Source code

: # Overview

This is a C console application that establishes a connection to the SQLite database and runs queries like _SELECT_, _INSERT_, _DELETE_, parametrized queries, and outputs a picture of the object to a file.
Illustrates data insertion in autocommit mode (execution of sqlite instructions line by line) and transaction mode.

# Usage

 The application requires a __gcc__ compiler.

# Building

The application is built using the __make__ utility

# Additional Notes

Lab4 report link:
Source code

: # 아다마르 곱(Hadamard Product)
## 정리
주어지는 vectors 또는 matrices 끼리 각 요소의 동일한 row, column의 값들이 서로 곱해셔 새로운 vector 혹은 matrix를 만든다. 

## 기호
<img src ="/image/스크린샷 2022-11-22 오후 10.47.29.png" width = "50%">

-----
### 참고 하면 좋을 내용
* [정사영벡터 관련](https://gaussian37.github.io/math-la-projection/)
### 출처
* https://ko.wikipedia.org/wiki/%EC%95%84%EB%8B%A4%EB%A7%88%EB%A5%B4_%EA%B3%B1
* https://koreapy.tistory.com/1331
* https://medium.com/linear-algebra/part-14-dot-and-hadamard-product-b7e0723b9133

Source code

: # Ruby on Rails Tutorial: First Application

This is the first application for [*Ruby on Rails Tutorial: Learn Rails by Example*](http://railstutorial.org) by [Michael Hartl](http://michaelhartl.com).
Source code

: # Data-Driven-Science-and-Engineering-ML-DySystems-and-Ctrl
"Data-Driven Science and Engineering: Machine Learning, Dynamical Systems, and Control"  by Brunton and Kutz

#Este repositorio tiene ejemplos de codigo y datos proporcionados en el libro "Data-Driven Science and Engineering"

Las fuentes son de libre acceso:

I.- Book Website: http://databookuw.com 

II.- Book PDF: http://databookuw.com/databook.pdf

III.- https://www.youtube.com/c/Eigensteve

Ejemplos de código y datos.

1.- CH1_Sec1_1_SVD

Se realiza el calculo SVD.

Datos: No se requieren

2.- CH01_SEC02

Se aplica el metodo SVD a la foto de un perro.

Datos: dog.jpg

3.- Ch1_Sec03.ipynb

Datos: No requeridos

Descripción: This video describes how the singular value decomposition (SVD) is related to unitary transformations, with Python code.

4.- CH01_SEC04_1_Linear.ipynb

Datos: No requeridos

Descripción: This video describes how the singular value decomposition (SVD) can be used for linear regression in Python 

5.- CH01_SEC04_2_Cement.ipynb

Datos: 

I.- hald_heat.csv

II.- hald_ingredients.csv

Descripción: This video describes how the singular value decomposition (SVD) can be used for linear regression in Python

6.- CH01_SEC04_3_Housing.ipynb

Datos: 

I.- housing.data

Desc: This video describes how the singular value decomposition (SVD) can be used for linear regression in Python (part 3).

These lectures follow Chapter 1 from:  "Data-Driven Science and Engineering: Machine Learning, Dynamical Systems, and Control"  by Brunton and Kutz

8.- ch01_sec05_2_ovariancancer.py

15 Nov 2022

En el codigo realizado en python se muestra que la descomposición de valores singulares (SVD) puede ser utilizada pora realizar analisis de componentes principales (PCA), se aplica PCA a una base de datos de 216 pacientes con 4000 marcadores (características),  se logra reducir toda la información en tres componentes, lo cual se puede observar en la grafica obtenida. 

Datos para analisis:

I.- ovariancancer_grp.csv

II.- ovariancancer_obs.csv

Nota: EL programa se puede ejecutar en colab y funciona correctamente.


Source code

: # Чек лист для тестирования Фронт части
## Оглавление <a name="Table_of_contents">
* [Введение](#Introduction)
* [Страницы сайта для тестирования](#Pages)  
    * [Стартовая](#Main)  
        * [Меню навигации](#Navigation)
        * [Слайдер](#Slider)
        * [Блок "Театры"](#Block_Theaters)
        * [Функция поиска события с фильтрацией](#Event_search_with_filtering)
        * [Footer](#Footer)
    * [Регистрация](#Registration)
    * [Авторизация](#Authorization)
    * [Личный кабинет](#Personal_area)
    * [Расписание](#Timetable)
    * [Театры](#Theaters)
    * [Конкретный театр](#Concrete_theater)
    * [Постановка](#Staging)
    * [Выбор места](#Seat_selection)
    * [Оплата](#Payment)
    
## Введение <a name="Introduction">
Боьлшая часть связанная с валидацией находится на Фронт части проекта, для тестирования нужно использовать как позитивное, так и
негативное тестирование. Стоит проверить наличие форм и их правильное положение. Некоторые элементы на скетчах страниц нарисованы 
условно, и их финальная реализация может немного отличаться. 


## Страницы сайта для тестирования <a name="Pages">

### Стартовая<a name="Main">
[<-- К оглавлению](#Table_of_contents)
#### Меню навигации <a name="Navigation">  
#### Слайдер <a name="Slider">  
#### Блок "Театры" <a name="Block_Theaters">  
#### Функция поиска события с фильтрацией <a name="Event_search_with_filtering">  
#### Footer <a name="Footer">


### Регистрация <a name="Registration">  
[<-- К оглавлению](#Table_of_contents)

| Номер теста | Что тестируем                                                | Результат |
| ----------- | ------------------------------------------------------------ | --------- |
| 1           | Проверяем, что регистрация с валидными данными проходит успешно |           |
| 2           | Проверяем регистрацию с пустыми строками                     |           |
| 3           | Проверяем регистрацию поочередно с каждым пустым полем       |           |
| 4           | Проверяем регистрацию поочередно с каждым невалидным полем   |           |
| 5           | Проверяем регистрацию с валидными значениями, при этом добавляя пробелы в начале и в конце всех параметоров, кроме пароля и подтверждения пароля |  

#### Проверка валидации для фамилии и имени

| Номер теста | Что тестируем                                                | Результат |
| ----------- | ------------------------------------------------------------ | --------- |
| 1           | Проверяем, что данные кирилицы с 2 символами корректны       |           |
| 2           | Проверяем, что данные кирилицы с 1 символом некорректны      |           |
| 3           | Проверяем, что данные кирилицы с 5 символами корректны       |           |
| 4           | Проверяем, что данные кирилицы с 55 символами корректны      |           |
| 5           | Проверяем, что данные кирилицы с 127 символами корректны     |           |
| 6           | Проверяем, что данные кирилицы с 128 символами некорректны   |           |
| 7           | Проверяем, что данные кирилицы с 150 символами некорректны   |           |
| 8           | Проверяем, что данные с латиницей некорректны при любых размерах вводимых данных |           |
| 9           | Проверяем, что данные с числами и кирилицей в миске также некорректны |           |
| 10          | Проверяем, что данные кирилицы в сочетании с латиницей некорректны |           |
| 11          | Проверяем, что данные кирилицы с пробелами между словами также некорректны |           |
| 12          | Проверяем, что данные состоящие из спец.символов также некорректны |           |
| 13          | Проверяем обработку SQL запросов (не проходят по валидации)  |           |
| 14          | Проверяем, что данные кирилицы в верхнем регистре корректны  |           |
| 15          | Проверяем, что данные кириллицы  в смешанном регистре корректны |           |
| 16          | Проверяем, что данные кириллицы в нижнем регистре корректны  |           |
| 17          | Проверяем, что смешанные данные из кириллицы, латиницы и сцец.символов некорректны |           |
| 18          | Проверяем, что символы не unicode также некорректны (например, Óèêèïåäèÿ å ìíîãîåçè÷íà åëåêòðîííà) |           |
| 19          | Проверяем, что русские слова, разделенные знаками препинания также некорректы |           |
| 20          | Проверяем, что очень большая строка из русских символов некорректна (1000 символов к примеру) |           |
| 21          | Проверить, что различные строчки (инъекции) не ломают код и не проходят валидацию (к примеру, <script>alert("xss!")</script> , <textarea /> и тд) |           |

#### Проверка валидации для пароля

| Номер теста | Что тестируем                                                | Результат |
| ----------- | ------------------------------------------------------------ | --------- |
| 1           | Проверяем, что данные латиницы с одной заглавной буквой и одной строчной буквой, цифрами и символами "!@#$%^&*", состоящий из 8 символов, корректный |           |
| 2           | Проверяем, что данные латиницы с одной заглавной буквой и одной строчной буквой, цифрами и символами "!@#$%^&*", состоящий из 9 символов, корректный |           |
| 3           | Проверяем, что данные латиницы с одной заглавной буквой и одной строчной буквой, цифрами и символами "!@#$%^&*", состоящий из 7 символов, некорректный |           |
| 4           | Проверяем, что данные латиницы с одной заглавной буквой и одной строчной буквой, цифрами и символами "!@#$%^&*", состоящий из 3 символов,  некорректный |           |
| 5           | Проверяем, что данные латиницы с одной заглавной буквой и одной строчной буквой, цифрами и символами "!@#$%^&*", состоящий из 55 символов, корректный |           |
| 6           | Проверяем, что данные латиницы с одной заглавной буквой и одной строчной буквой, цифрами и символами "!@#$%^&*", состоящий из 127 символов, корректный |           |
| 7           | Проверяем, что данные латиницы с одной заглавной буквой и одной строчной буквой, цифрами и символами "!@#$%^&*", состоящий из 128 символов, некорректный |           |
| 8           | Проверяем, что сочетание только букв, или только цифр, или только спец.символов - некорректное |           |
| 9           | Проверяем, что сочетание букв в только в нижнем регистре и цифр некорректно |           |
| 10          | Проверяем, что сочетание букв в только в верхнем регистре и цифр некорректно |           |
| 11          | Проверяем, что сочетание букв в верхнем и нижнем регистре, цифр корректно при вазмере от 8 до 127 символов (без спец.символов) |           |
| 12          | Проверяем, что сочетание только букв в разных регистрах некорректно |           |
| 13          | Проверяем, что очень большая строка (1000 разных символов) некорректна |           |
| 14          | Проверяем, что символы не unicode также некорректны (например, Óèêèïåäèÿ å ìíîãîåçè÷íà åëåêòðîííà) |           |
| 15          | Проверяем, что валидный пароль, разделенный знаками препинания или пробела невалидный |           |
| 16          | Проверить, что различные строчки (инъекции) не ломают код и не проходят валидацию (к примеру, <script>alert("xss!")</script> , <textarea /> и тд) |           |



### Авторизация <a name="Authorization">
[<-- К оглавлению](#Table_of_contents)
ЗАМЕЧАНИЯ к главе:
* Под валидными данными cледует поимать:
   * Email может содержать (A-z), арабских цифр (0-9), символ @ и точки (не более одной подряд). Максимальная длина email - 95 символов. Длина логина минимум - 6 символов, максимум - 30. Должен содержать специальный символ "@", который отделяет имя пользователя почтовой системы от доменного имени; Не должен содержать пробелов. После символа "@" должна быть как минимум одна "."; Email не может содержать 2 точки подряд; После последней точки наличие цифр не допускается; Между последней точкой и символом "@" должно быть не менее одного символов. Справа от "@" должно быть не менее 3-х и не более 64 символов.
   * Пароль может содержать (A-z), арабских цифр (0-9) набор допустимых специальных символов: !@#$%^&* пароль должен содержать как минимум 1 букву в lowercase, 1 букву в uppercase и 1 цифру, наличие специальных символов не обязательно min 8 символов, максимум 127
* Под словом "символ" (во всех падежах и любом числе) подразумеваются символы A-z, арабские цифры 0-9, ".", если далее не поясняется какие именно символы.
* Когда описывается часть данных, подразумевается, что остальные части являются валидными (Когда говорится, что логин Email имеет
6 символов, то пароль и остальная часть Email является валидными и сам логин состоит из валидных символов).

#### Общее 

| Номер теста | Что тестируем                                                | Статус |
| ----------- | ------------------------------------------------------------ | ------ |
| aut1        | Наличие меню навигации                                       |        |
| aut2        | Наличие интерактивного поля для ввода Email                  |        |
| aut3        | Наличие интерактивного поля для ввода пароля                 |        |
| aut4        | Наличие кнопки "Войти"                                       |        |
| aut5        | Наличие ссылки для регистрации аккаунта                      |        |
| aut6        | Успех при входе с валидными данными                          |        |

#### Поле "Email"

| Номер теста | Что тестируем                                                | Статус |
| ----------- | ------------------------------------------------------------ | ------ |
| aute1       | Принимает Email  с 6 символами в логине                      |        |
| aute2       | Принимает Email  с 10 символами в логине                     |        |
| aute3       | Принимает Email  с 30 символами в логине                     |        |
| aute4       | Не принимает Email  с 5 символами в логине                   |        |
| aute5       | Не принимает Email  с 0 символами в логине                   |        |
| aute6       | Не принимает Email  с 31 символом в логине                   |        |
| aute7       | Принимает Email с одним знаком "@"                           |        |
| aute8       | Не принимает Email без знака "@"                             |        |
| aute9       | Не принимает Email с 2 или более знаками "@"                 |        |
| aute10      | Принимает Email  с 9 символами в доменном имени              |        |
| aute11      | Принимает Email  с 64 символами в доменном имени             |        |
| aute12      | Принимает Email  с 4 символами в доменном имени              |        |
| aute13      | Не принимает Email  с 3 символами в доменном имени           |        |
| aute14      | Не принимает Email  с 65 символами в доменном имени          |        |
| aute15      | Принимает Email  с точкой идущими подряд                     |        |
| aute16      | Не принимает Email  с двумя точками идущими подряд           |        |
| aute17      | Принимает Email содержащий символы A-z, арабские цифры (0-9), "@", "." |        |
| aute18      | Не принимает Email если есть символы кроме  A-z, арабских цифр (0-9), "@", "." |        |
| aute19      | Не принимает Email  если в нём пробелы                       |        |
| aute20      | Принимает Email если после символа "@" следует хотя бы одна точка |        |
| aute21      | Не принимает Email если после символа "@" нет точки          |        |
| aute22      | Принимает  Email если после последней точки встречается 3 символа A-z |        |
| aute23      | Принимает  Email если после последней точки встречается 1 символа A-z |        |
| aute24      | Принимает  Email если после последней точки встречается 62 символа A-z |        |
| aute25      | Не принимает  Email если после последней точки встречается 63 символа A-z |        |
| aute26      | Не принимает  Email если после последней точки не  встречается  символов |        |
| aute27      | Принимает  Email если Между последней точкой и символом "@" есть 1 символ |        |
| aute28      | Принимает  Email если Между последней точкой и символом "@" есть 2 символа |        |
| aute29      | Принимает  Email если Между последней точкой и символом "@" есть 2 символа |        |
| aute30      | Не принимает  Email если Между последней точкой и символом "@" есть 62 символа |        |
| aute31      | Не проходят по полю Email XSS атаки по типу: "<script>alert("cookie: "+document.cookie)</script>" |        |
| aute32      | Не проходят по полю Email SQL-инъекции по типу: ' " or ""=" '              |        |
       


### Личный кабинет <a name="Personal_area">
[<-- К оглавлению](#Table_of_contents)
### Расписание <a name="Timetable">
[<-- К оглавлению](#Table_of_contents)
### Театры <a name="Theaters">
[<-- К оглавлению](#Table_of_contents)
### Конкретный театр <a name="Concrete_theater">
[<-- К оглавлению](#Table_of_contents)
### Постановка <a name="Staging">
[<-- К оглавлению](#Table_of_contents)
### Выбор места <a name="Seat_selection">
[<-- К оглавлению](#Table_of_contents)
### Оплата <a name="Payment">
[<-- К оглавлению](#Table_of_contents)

########################################

• Task prompt: Reply with one number, the count of lines in the records that include the word "Control".

• Answer below: 2